Connerly was the moving force behind Proposition 209, the 1996 California ballot initiative that outlawed race and gender preferences in public education, public employment, and public contracting. Two years later, he helped lead the successful campaign for I-200, a Proposition 209 clone that ended preferences in Washington state. Connerly believes, as civil rights heroes from John Marshall Harlan to A. Philip Randolph to Thurgood Marshall believed, that when it comes to matters of law and government, Americans should be treated as individuals, not as members of racial or ethnic groups.
In the 1940s and '50s and '60s, those who fought for colorblindness were opposed, sometimes violently, by bigots and right-wing segregationists. By contrast, those who take up the fight today find themselves attacked from the left, by liberal Democrats and self-described progressives.
Dingell's boorishness is nothing new for Connerly. For his tireless efforts to get government out of the race racket, he has been likened over the years to a Klansman and an ethnic cleanser, denounced as a "traitor" and an "Uncle Tom," and heard his ideas compared to everything from "evil bacteria" to "Mein Kampf." Next to that kind of hate speech, Dingell's epithets seem almost genteel.
What prompted Dingell's attack -- which the media, by the way, almost totally ignored -- was Connerly's announcement in Ann Arbor on July 8 that he would launch a ballot drive to end public-sector race preferences in the state of Michigan. Like Proposition 209 and I-200, Connerly's Michigan initiative would end the condescending double standard of affirmative action -- including at the University of Michigan Law School, whose race-based admission system was recently upheld by the Supreme Court.

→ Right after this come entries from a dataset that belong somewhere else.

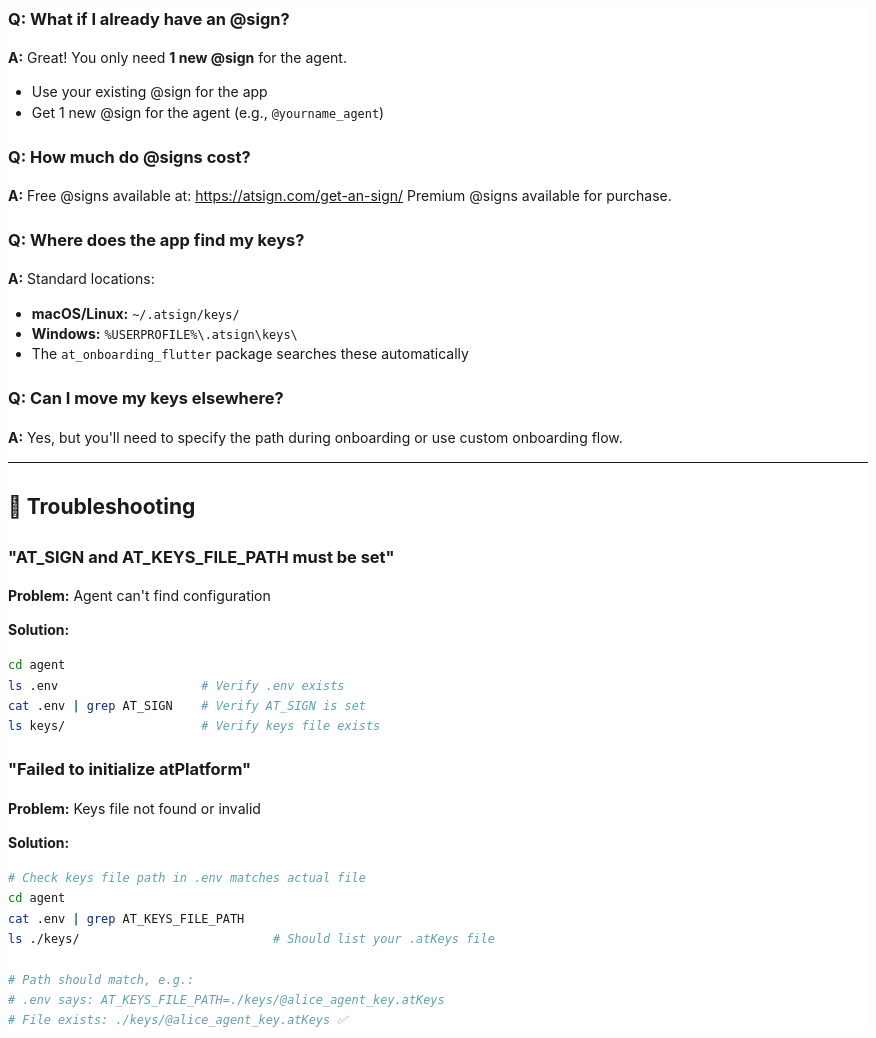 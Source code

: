 ### Q: What if I already have an @sign?

**A:** Great! You only need **1 new @sign** for the agent.
- Use your existing @sign for the app
- Get 1 new @sign for the agent (e.g., `@yourname_agent`)

### Q: How much do @signs cost?

**A:** Free @signs available at: https://atsign.com/get-an-sign/
Premium @signs available for purchase.

### Q: Where does the app find my keys?

**A:** Standard locations:
- **macOS/Linux:** `~/.atsign/keys/`
- **Windows:** `%USERPROFILE%\.atsign\keys\`
- The `at_onboarding_flutter` package searches these automatically

### Q: Can I move my keys elsewhere?

**A:** Yes, but you'll need to specify the path during onboarding or use custom onboarding flow.

---

## 🚨 Troubleshooting

### "AT_SIGN and AT_KEYS_FILE_PATH must be set"

**Problem:** Agent can't find configuration

**Solution:**
```bash
cd agent
ls .env                    # Verify .env exists
cat .env | grep AT_SIGN    # Verify AT_SIGN is set
ls keys/                   # Verify keys file exists
```

### "Failed to initialize atPlatform"

**Problem:** Keys file not found or invalid

**Solution:**
```bash
# Check keys file path in .env matches actual file
cd agent
cat .env | grep AT_KEYS_FILE_PATH
ls ./keys/                           # Should list your .atKeys file

# Path should match, e.g.:
# .env says: AT_KEYS_FILE_PATH=./keys/@alice_agent_key.atKeys
# File exists: ./keys/@alice_agent_key.atKeys ✅
```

The measure was promptly denounced by a broad swath of the Michigan elite -- including the heads of both political parties. The state's Democratic Party chairman vowed "to make sure it goes down in flames." The GOP pronounced it "divisive." But if Michigan voters are like most Americans, they believe what Connerly believes: that government should not be in the business of picking winners and losers on the basis of skin color.

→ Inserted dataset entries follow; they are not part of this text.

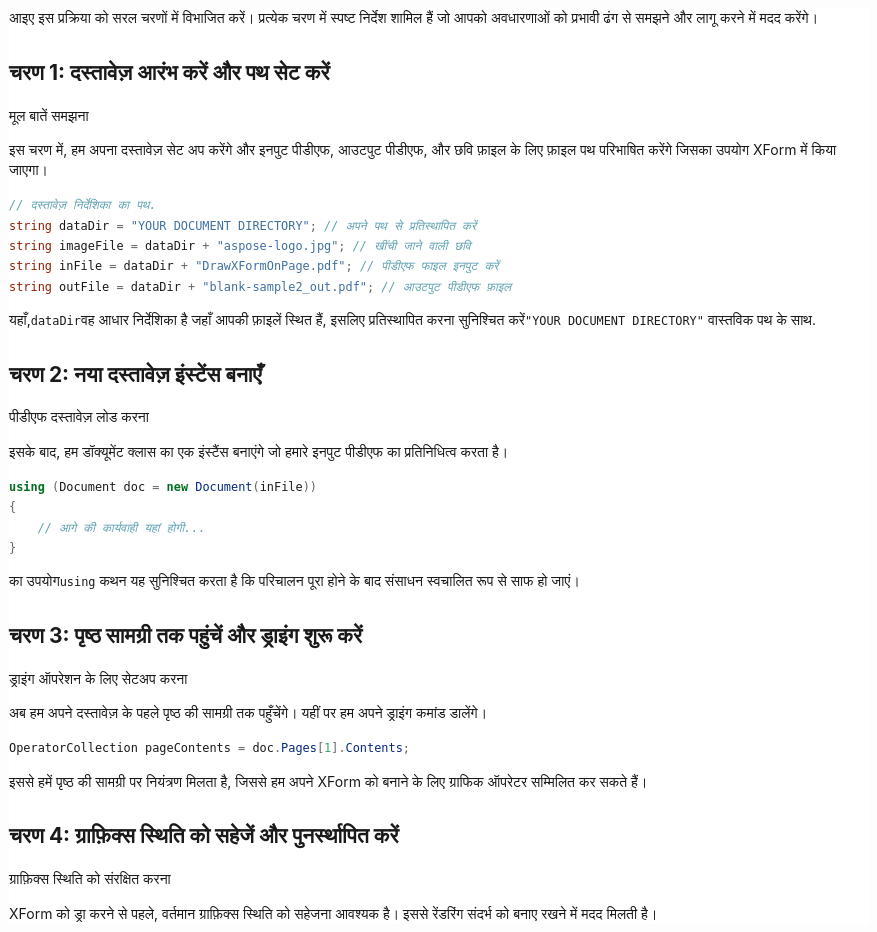 आइए इस प्रक्रिया को सरल चरणों में विभाजित करें। प्रत्येक चरण में स्पष्ट निर्देश शामिल हैं जो आपको अवधारणाओं को प्रभावी ढंग से समझने और लागू करने में मदद करेंगे।

## चरण 1: दस्तावेज़ आरंभ करें और पथ सेट करें

मूल बातें समझना

इस चरण में, हम अपना दस्तावेज़ सेट अप करेंगे और इनपुट पीडीएफ, आउटपुट पीडीएफ, और छवि फ़ाइल के लिए फ़ाइल पथ परिभाषित करेंगे जिसका उपयोग XForm में किया जाएगा।

```csharp
// दस्तावेज़ निर्देशिका का पथ.
string dataDir = "YOUR DOCUMENT DIRECTORY"; // अपने पथ से प्रतिस्थापित करें
string imageFile = dataDir + "aspose-logo.jpg"; // खींची जाने वाली छवि
string inFile = dataDir + "DrawXFormOnPage.pdf"; // पीडीएफ फाइल इनपुट करें
string outFile = dataDir + "blank-sample2_out.pdf"; // आउटपुट पीडीएफ फ़ाइल
```

 यहाँ,`dataDir`वह आधार निर्देशिका है जहाँ आपकी फ़ाइलें स्थित हैं, इसलिए प्रतिस्थापित करना सुनिश्चित करें`"YOUR DOCUMENT DIRECTORY"` वास्तविक पथ के साथ.

## चरण 2: नया दस्तावेज़ इंस्टेंस बनाएँ

पीडीएफ दस्तावेज़ लोड करना

इसके बाद, हम डॉक्यूमेंट क्लास का एक इंस्टैंस बनाएंगे जो हमारे इनपुट पीडीएफ का प्रतिनिधित्व करता है।

```csharp
using (Document doc = new Document(inFile))
{
    // आगे की कार्यवाही यहां होगी...
}
```

 का उपयोग`using` कथन यह सुनिश्चित करता है कि परिचालन पूरा होने के बाद संसाधन स्वचालित रूप से साफ हो जाएं।

## चरण 3: पृष्ठ सामग्री तक पहुंचें और ड्राइंग शुरू करें

ड्राइंग ऑपरेशन के लिए सेटअप करना

अब हम अपने दस्तावेज़ के पहले पृष्ठ की सामग्री तक पहुँचेंगे। यहीं पर हम अपने ड्राइंग कमांड डालेंगे।

```csharp
OperatorCollection pageContents = doc.Pages[1].Contents;
```

इससे हमें पृष्ठ की सामग्री पर नियंत्रण मिलता है, जिससे हम अपने XForm को बनाने के लिए ग्राफिक ऑपरेटर सम्मिलित कर सकते हैं।

## चरण 4: ग्राफ़िक्स स्थिति को सहेजें और पुनर्स्थापित करें

ग्राफ़िक्स स्थिति को संरक्षित करना

XForm को ड्रा करने से पहले, वर्तमान ग्राफ़िक्स स्थिति को सहेजना आवश्यक है। इससे रेंडरिंग संदर्भ को बनाए रखने में मदद मिलती है।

Meanwhile, Connerly is spearheading another California ballot question. Proposition 54, the Racial Privacy Initiative, will be on the same Oct. 7 ballot as the proposed recall of Governor Gray Davis. It would prohibit state and local government agencies (with certain broad exemptions) from collecting racial or ethnic data on its residents.
If Prop. 54 passes, California and its official institutions would have no more authority to ask a citizen her race than they do to ask her religion or sexual orientation. No longer would Californians be forced to check those odious little boxes and sort themselves into rigid racial and ethnic categories. In the nation's most racially and ethnically diverse state, official racial classifications and stereotypes would at last become a thing of the past.
Needless to say, the malignant race industry that battens off the tensions it does so much to inflame is horrified by Proposition 54 and will stop at nothing to kill it. We will doubtless hear a lot more about Connerly and his ballot measure in the next eight weeks, and much of it will be hostile. But while reactionaries like Dingell fight to keep us herded in our racial pens, Connerly is focused on the future -- a future in which race will matter less than ever, and in which Americans move ever closer to becoming what they were always meant to be: one nation, indivisible.